> **What needs to be done**: In these records, how many lines contain "WebAppDev"? Please reply with the number only.

> **Items from a dataset**:
┄┄┄┄┄┄

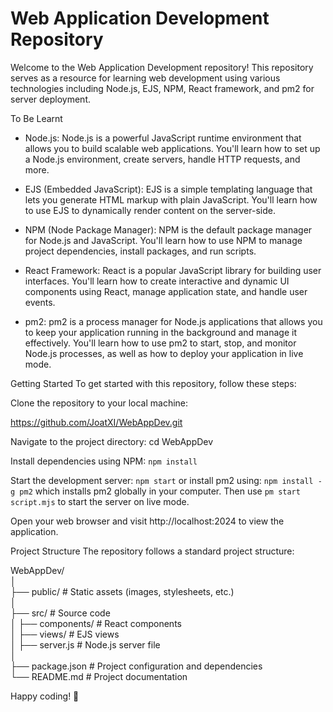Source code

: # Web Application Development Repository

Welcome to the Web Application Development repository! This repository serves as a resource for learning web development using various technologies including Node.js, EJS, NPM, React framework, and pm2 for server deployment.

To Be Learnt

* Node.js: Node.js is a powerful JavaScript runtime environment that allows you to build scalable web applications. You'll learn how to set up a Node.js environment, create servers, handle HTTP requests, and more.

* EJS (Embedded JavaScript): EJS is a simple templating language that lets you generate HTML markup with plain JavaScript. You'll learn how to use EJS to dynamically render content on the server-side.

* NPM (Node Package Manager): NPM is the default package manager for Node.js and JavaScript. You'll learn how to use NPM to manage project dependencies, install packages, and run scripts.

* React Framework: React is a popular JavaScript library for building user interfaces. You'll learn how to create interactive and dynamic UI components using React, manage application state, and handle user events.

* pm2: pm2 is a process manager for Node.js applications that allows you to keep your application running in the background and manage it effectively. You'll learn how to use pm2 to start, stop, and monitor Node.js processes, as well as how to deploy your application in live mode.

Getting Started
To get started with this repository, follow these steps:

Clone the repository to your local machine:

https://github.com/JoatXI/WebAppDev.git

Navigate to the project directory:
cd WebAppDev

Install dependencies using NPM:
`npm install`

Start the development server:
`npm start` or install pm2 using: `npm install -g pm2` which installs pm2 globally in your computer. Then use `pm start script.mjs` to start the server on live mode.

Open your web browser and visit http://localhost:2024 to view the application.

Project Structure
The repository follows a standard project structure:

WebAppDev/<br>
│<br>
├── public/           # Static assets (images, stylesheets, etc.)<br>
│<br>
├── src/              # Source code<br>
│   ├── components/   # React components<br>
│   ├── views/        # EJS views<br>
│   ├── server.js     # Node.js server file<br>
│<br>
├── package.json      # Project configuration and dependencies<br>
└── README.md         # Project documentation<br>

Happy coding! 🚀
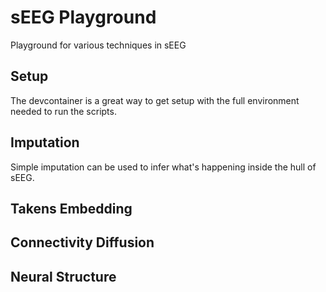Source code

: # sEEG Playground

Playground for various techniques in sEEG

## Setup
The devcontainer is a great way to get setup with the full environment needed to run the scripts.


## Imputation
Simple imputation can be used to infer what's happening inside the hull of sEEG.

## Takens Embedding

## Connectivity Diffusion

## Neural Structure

┄┄┄┄┄┄

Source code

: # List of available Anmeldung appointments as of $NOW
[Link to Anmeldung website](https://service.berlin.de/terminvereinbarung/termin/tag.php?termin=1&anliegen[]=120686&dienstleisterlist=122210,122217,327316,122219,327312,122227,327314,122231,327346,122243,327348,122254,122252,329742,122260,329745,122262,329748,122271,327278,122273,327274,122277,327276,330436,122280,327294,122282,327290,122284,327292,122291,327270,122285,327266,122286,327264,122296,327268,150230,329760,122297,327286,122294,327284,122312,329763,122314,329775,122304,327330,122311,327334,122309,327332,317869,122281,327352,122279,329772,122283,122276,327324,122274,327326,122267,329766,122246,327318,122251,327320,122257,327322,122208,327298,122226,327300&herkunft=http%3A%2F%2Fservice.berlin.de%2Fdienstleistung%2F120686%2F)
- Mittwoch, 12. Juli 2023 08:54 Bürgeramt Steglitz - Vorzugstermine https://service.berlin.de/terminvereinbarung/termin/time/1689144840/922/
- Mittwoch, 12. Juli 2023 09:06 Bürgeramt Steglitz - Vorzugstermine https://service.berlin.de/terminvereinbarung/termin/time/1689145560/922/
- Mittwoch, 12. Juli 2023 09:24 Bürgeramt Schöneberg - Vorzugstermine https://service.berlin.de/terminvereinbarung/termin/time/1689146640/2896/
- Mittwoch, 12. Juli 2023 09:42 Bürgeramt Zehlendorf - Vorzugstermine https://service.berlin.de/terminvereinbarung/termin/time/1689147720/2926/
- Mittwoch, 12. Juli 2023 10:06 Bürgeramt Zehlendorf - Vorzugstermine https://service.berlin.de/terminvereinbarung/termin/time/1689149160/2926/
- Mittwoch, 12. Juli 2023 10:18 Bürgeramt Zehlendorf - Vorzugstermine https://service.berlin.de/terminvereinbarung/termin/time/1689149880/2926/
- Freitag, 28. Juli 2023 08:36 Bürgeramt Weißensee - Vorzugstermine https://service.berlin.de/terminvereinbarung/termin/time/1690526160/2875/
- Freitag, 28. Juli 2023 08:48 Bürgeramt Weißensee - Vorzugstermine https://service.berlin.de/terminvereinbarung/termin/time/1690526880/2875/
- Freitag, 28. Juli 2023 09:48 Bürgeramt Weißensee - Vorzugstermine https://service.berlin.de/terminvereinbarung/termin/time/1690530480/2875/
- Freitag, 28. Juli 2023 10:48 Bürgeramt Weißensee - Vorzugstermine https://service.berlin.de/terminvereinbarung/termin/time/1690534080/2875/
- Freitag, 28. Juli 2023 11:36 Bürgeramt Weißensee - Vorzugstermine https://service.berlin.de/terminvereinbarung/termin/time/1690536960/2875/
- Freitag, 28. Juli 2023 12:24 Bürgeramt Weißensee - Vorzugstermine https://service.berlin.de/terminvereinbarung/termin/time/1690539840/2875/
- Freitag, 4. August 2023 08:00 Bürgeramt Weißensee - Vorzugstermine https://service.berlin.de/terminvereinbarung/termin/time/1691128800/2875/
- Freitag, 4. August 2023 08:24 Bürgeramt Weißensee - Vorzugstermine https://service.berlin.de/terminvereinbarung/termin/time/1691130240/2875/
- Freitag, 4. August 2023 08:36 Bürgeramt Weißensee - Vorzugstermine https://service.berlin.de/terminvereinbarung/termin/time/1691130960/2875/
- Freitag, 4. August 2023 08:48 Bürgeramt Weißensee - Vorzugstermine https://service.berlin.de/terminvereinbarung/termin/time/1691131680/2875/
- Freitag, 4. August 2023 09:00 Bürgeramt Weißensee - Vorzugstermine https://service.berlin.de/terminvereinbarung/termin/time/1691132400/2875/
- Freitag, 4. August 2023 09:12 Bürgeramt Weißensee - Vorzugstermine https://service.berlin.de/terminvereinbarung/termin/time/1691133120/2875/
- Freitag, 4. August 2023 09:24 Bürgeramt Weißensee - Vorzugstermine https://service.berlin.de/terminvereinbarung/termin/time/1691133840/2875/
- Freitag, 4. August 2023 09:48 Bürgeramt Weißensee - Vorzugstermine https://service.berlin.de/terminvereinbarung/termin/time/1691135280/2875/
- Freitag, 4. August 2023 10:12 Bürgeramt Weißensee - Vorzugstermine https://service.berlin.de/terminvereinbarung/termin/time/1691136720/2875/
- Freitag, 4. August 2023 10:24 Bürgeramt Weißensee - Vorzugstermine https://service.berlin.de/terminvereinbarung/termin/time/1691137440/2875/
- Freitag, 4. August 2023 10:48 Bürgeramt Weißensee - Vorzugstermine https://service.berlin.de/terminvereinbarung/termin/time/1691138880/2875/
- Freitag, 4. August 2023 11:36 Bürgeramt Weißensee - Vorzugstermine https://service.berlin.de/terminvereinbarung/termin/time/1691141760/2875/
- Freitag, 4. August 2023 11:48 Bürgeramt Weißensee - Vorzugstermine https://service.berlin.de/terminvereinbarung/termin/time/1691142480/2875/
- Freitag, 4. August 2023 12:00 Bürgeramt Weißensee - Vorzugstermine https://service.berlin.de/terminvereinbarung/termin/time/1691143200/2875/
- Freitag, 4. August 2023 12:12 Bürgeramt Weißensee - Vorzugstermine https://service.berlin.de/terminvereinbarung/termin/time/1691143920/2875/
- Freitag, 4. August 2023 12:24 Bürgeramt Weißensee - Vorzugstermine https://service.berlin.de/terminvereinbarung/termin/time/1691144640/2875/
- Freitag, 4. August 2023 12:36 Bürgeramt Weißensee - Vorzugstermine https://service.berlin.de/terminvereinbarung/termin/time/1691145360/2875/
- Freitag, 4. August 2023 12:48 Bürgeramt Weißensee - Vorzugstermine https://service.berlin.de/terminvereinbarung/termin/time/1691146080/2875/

┄┄┄┄┄┄

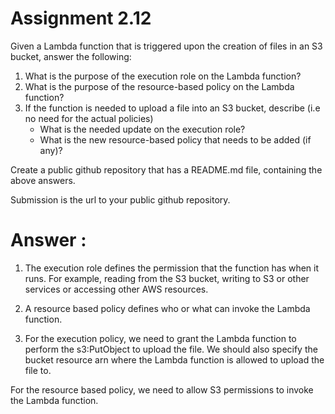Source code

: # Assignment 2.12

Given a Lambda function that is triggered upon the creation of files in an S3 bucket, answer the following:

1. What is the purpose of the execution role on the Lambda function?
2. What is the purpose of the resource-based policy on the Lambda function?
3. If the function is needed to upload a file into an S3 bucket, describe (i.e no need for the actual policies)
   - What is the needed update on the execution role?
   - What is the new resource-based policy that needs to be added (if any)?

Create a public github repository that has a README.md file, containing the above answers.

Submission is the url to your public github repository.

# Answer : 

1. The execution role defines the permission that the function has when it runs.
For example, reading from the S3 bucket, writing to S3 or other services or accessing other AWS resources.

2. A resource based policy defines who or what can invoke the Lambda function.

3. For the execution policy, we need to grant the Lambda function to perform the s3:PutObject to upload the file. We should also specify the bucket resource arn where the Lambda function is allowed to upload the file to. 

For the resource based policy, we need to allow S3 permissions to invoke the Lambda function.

┄┄┄┄┄┄

> **Result of the task**: 3